### [WORK TASK]
Read through the records. Copy each line that has the word "itemize".

Extracted data entries
○ ○ ○ ○

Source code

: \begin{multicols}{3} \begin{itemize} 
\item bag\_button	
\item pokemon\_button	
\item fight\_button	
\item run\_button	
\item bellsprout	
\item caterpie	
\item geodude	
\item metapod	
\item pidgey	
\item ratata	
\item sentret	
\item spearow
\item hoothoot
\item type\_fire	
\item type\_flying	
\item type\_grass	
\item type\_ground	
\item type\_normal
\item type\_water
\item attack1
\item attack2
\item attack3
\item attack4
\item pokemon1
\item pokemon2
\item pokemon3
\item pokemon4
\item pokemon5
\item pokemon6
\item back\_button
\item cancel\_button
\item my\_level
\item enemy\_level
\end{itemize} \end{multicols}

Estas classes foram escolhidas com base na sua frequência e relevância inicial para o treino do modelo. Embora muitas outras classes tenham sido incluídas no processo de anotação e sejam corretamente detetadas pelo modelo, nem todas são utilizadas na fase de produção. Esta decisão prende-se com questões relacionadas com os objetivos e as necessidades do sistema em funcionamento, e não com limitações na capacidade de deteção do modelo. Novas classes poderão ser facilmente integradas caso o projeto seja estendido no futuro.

○ ○ ○ ○

### [EXERCISE SOLUTION]
: \begin{multicols}{3} \begin{itemize} 
\end{itemize} \end{multicols}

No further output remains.